Wi-Fi is available on a few planes in Europe, but it’s sporadic. Take British Airways; the flagship carrier manages to offer Wi-Fi as a trial on only one of its 747-400 aircraft, which plies the route between London City and New York JFK. From a fleet of over 260 planes, that’s alarmingly conservative. It’s aimed squarely at those on business on expenses. That’s obvious from the price; £8 for 1 hour, or £15 for 24 hours. The likes of Norwegian Air, Luftansa and Iberia offer similar packages run by companies like Row44, OnAir and GoGo. Most charge by the megabyte.
Your average punter isn’t going to pay charges like that, but why does Europe charge for Wi-Fi while in the US it’s free? It’s largely a question of technology. If you see Wi-Fi offered on a European flight, it’s a satellite service.
And that’s the problem. In the US, Alaska and Canada, there exists an Air to Ground (ATG) network, which uses cellular towers on the ground that together make up a huge continental network. Any plane fitted with a small antenna on the plane’s undercarriage can tap in to that connectivity. It’s cheap, it’s quick to install on a plane, but it’s slow. You can’t stream movies from Netflix, and even providing speeds fast enough for emailing and social media updates isn’t guaranteed. The service is free for everyone on board and it’s universal, but it’s not much good.
Europe’s slow march towards in-flight Wi-Fi may turn out to be a wise decision after all. The continent hasn’t got, and never will have, an ATG network because of water. Imagine taking a plane from London to Frankfurt, but only being able to use Wi-Fi for the second half of the flight, or flying to the Canary Islands and having no connection at all save for an hour while you cross northern Spain and Portugal. ATG isn’t a good fit for Europe, which is why satellite connectivity is the only answer. It’s much more expensive and slower to install, with an antenna on the top of the plane that pans and rotates, but satellite offers much faster speeds than ATG.
So why has inflight Wi-Fi taken so long? Actually, it was the first technology on the scene. I recall using the internet a decade ago while on a flight from London to Tokyo. Sadly, the Boeing Connexion Wi-Fi service I used ceased operation shortly after.
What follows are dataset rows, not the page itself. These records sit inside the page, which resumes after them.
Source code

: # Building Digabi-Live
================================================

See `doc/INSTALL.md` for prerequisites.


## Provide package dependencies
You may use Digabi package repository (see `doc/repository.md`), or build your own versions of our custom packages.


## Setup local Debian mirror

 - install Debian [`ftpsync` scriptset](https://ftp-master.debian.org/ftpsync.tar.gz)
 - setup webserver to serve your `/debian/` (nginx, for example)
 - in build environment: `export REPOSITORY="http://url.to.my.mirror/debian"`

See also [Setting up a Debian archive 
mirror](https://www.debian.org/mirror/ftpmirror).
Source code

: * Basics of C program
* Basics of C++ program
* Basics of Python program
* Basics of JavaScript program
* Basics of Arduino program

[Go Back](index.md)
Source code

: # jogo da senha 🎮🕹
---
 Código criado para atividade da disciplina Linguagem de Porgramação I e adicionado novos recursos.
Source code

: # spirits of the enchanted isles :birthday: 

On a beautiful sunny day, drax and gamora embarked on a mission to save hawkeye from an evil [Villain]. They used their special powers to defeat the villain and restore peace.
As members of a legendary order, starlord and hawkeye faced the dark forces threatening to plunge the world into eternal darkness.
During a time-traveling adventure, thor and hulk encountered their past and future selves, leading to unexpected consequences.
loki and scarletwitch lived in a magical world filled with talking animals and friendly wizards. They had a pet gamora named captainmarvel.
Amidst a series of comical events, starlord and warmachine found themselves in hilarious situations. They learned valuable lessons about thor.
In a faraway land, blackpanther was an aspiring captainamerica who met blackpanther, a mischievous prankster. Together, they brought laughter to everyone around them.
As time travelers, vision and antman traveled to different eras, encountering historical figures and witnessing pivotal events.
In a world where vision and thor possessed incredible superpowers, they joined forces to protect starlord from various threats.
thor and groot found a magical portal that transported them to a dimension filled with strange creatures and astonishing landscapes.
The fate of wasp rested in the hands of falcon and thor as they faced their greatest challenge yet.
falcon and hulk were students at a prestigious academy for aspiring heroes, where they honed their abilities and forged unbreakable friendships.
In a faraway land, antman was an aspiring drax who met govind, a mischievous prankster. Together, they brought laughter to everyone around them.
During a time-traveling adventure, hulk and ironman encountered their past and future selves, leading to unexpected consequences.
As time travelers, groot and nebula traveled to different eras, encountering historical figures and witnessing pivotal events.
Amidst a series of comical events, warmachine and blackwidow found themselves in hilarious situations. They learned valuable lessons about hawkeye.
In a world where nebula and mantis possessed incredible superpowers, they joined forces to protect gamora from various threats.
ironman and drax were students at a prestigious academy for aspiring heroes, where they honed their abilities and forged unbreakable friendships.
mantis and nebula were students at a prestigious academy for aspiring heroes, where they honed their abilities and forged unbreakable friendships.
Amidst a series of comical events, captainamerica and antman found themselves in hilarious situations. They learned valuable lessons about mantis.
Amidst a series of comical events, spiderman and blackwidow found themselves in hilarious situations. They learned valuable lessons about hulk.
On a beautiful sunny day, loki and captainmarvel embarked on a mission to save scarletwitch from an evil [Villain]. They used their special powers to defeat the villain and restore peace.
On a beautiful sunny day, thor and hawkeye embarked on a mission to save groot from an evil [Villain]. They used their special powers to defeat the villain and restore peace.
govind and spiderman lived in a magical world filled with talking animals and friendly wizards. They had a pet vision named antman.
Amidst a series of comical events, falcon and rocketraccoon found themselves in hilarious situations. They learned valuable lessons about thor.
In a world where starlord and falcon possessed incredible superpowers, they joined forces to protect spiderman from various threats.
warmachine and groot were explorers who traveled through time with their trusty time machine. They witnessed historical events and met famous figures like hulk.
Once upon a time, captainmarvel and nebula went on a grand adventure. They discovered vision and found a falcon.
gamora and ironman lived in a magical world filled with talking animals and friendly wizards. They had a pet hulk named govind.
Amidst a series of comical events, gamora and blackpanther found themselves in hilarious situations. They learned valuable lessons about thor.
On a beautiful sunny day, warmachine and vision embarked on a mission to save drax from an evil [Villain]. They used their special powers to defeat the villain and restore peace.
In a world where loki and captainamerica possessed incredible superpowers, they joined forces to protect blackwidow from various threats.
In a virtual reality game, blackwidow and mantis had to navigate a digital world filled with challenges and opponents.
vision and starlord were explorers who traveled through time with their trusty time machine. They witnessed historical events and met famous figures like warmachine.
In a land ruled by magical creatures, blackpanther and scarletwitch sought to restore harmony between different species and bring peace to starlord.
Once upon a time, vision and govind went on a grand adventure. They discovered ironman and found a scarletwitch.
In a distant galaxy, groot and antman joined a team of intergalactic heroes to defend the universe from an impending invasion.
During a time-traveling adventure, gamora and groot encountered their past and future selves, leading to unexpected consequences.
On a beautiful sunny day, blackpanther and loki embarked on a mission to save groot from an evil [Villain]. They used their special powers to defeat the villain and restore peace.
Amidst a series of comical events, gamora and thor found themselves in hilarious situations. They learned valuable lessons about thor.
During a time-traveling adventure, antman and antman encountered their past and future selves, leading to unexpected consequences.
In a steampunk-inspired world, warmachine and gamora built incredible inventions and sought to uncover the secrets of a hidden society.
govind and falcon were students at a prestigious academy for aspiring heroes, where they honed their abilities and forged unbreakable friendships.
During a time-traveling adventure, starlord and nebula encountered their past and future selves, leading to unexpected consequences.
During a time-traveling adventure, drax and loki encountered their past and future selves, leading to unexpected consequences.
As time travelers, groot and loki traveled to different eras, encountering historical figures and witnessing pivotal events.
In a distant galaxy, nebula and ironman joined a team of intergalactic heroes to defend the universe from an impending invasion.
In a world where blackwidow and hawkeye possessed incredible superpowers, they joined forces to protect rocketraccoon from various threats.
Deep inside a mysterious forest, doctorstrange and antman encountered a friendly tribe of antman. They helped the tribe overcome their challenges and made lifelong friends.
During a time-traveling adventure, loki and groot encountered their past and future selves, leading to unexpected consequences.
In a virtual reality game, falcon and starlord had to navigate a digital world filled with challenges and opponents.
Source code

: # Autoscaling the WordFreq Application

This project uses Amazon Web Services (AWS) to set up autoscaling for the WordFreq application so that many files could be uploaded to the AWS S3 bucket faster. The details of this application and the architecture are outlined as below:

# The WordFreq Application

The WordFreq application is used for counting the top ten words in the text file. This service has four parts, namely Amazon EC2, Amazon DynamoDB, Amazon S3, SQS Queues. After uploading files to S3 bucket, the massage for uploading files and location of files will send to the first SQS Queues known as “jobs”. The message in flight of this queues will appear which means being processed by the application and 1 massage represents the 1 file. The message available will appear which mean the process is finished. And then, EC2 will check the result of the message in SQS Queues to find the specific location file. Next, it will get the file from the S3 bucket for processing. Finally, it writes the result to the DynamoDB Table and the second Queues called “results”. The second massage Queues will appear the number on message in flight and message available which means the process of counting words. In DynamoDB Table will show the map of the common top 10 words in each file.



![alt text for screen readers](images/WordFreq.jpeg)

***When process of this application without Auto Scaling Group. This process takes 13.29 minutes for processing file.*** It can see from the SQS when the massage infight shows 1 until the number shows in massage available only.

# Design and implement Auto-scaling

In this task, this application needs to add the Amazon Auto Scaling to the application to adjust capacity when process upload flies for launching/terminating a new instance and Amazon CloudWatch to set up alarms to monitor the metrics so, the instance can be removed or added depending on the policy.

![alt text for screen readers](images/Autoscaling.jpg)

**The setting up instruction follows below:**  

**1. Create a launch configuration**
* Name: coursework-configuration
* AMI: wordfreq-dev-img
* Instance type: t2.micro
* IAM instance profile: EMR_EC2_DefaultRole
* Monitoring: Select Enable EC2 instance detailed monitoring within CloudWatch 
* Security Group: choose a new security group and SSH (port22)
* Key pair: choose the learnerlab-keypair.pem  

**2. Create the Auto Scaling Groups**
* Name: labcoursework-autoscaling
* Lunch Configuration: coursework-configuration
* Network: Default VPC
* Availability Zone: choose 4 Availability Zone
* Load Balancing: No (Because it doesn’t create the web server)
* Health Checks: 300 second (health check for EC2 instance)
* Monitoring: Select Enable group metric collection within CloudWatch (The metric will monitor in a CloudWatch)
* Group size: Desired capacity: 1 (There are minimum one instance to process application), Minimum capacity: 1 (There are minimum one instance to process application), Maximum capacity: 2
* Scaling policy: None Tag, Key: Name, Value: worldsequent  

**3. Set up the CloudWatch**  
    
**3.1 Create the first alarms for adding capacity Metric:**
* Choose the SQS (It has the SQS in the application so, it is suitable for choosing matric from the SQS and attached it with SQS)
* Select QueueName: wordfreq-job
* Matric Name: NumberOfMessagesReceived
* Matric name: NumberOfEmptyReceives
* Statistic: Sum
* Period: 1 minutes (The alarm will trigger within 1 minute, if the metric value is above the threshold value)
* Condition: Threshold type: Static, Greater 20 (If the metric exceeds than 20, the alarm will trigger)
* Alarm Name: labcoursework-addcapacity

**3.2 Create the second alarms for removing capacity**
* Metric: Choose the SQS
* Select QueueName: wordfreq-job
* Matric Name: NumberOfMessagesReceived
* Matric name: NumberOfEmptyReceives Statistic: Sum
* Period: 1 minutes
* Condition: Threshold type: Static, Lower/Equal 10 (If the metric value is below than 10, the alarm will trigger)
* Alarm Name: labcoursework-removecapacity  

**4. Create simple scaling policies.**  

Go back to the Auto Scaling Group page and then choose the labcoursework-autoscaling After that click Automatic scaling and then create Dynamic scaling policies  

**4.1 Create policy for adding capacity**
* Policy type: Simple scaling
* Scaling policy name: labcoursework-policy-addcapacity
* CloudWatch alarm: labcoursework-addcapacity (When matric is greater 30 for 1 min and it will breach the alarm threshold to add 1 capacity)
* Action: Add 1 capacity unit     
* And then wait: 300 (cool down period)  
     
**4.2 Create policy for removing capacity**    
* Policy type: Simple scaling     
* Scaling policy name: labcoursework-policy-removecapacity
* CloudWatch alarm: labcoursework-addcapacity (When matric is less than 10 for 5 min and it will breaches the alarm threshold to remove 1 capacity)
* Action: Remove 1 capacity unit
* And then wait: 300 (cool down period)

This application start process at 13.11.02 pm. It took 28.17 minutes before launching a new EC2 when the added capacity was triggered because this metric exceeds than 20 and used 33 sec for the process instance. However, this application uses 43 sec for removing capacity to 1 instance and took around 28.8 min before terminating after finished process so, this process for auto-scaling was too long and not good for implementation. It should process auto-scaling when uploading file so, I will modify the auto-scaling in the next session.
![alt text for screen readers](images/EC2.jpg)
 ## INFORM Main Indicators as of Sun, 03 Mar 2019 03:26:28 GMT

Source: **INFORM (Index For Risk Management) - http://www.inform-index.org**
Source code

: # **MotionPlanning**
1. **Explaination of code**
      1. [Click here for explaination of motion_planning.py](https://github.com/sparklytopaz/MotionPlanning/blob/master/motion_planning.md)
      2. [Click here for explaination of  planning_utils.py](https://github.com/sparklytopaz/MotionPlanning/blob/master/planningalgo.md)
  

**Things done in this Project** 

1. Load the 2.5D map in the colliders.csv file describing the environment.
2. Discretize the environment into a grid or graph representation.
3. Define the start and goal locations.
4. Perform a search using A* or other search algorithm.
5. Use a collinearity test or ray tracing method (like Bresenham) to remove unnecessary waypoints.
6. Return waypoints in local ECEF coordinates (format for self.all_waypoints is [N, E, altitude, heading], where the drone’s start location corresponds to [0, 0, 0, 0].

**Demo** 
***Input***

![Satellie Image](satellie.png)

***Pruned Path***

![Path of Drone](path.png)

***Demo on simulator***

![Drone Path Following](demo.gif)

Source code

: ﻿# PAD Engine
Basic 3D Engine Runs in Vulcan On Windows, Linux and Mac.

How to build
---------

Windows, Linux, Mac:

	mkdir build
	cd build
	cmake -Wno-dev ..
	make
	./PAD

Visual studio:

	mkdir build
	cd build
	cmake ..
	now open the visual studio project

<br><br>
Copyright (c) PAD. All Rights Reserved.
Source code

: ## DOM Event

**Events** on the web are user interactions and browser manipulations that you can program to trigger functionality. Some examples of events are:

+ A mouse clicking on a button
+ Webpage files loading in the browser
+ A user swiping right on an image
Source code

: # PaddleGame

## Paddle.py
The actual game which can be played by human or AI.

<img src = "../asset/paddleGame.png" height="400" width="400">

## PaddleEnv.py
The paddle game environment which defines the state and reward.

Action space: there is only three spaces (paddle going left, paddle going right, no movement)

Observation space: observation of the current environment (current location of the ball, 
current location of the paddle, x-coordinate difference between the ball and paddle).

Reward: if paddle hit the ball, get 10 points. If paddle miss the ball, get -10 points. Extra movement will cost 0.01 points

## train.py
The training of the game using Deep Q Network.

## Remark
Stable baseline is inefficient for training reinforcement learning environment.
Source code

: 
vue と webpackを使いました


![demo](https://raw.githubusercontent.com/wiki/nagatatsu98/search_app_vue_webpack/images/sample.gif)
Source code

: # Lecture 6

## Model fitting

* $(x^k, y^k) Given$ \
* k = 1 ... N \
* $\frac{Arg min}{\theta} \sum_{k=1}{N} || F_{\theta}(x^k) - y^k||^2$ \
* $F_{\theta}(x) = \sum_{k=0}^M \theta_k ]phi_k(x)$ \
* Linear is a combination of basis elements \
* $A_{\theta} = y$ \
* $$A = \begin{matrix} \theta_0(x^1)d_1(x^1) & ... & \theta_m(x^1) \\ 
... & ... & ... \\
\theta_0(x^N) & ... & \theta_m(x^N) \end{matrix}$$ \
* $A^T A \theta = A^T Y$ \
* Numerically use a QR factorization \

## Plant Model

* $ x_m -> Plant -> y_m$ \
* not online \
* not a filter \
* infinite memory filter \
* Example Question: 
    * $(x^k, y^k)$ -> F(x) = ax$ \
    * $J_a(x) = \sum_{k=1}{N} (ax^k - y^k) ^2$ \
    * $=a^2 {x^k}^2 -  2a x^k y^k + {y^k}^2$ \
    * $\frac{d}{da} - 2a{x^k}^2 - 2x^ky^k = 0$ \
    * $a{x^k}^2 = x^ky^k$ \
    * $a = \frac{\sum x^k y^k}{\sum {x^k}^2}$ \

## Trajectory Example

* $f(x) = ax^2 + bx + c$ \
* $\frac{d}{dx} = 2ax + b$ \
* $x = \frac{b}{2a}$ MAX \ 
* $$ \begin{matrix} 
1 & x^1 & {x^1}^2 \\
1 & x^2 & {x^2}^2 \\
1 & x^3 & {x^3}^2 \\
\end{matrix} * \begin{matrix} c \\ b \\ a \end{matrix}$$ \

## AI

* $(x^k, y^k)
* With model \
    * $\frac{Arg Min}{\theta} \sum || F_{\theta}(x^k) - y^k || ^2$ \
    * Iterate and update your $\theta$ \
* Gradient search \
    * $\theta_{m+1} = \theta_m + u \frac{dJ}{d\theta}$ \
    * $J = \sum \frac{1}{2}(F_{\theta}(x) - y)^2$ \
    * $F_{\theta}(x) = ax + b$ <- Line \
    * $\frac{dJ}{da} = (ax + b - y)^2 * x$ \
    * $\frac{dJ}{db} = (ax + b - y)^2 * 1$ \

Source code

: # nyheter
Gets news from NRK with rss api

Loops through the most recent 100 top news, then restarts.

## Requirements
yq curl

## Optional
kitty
The reason? ‘Lack of interest’. With smartphone use now so high, that’s hard to fathom, but it’s true; back in 2005, Wi-Fi was thought of as geeky and strictly for tech-heads. It was also pretty terrible, which is partly why it was stopped. Even the geeks complained.
Times have changed; 86% of us take our own devices on flights according to inflight Wi-Fi provider GoGo. Meanwhile, the World Bank reports that there are now 773 million more flights in 2013 than in 2009. Since Boeing Connexion Wi-Fi disappeared, we’ve become so much more addicted to both smartphones and flying. Not surprisingly, Wi-Fi on planes is now in demand; GoGo reports that 80% of air travellers across Europe and the Middle East want to see Wi-Fi on their flights. It has a vested interest in saying that, of course, but it sounds about right.
There are naysayers who object to the spectre of the person sitting next to them using Skype to make calls for the duration if a long-haul flights. That would be excruciating, but most airlines with Wi-Fi – including BA – already ban the use of Skype and other VoIP services. If there’s anywhere left that needs connecting, it’s aircraft, and not just to help alleviate the boredom of 300 people. The disappearance of Malaysian Airlines flight MH370 last year shocked many frequent flyers by revealing that aircraft are not in constant communication with air traffic control, or anyone else.
For those of us who think of Wi-Fi as a basic utility, inflight Wi-Fi can’t come quick enough. The good news is that it will get both faster, cheaper and more prevalent over the next five years. By 2020 at the latest those flying off for a digital detox will have to wait until they get to their destination.